市川團十郎が愛娘・ぼたんに託す「継承と革新」——成田屋の未来を担う14歳の覚悟と輝き
ニュース要約: 十三代目市川團十郎と長女・市川ぼたん、長男・新之助による親子共演が注目を集めています。伝統ある成田屋の重責を担いつつ、ドラマやファッション界でも活躍するぼたんの成長を父・團十郎も絶賛。2026年夏の全国巡業「伝承への道」を控え、古典芸能の枠を超えて進化し続ける次世代スターの姿と、現代に即した新たな伝統継承の形を追います。
【歌舞伎界の未来を担う「成田屋」の新星——市川團十郎が愛娘・ぼたんに託す「継承と革新」の道】
【2026年3月20日 東京】 春の訪れとともに、歌舞伎界では次代を担う若き才能たちの躍動が一段と輝きを増している。なかでも注目を集めているのが、十三代目市川團十郎とその長女、市川ぼたん(14)の親子共演だ。成田屋という重厚な伝統を背負う團十郎が、愛娘である「團十郎 娘」こと市川ぼたん、そして長男の市川新之助(12)と共に歩む姿は、単なる家族の絆を超え、伝統芸能の新たなカタチを世に示している。
「最初で最後」の熱演が刻んだ、父と娘の覚悟
2026年1月、新橋演舞場で開催された「初春大歌舞伎」。その夜の部『春興鏡獅子』において、歴史的な親子3人共演が実現した。團十郎が獅子の精を、ぼたんと新之助が対となる胡蝶の精を演じたこの舞台を、團十郎は取材会で「最初で最後の機会」と表現した。

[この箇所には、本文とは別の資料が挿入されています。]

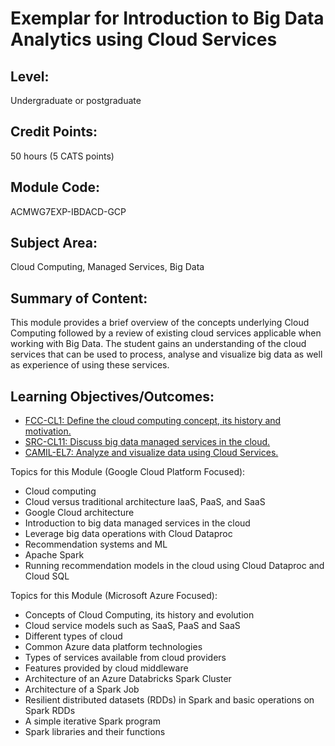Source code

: # Exemplar for Introduction to Big Data Analytics using Cloud Services

## Level: 
Undergraduate or postgraduate

## Credit Points: 
50 hours (5 CATS points)

## Module Code: 
ACMWG7EXP-IBDACD-GCP

## Subject Area: 
Cloud Computing, Managed Services, Big Data 

## Summary of Content: 
This module provides a brief overview of the concepts 
underlying Cloud Computing followed by a review of existing cloud services 
applicable when working with Big Data. The student gains an understanding 
of the cloud services that can be used to process, analyse and visualize 
big data as well as experience of using these services.

## Learning Objectives/Outcomes:

* [FCC-CL1: Define the cloud computing concept, its history and motivation.](../../KAs/LOs/FCC-CL1.md)
* [SRC-CL11: Discuss big data managed services in the cloud.](../../KAs/LOs/SRC-CL11.md)
* [CAMIL-EL7: Analyze and visualize data using Cloud Services.](../../KAs/LOs/CAMIL-EL7.md)

Topics for this Module (Google Cloud Platform Focused):

* Cloud computing 
* Cloud versus traditional architecture IaaS, PaaS, and SaaS 
* Google Cloud architecture
* Introduction to big data managed services in the cloud
* Leverage big data operations with Cloud Dataproc
* Recommendation systems and ML
* Apache Spark 
* Running recommendation models in the cloud using Cloud Dataproc and Cloud SQL

Topics for this Module (Microsoft Azure Focused):

* Concepts of Cloud Computing, its history and evolution
* Cloud service models such as SaaS, PaaS and SaaS
* Different types of cloud 
* Common Azure data platform technologies 
* Types of services available from cloud providers 
* Features provided by cloud middleware 
* Architecture of an Azure Databricks Spark Cluster
* Architecture of a Spark Job
* Resilient distributed datasets (RDDs) in Spark and basic operations on Spark RDDs
* A simple iterative Spark program
* Spark libraries and their functions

九代目團十郎以来の伝統に基づいたこの演目において、團十郎は「ぼたんと新之助に胡蝶を体験させる義務感があった」と語る。特に現在14歳、中学2年生となった市川ぼたんの成長について、父である團十郎は「私が勝てるところはもはやない」「精神年齢ではすでに抜かされている」と、一人の表現者として最大級の賛辞を送っている。舞台上でのぼたんの仕草は、中学生とは思えぬ色気と気品を漂わせ、観客を圧倒。父の背中を追う「市川團十郎 娘」としての自覚が、その一挙手一投足に宿っていた。
伝統の枠を飛び越える「堀越麗禾」としての輝き
市川ぼたんの魅力は、古典芸能の枠内だけに留まらない。彼女は本名の「堀越麗禾」として、ドラマやファッション界でも目覚ましい活躍を遂げている。2025年には阿部寛主演のドラマ『キャスター』で重要な役どころを演じきり、さらに「Rakuten GirlsAward」でのランウェイデビューも果たした。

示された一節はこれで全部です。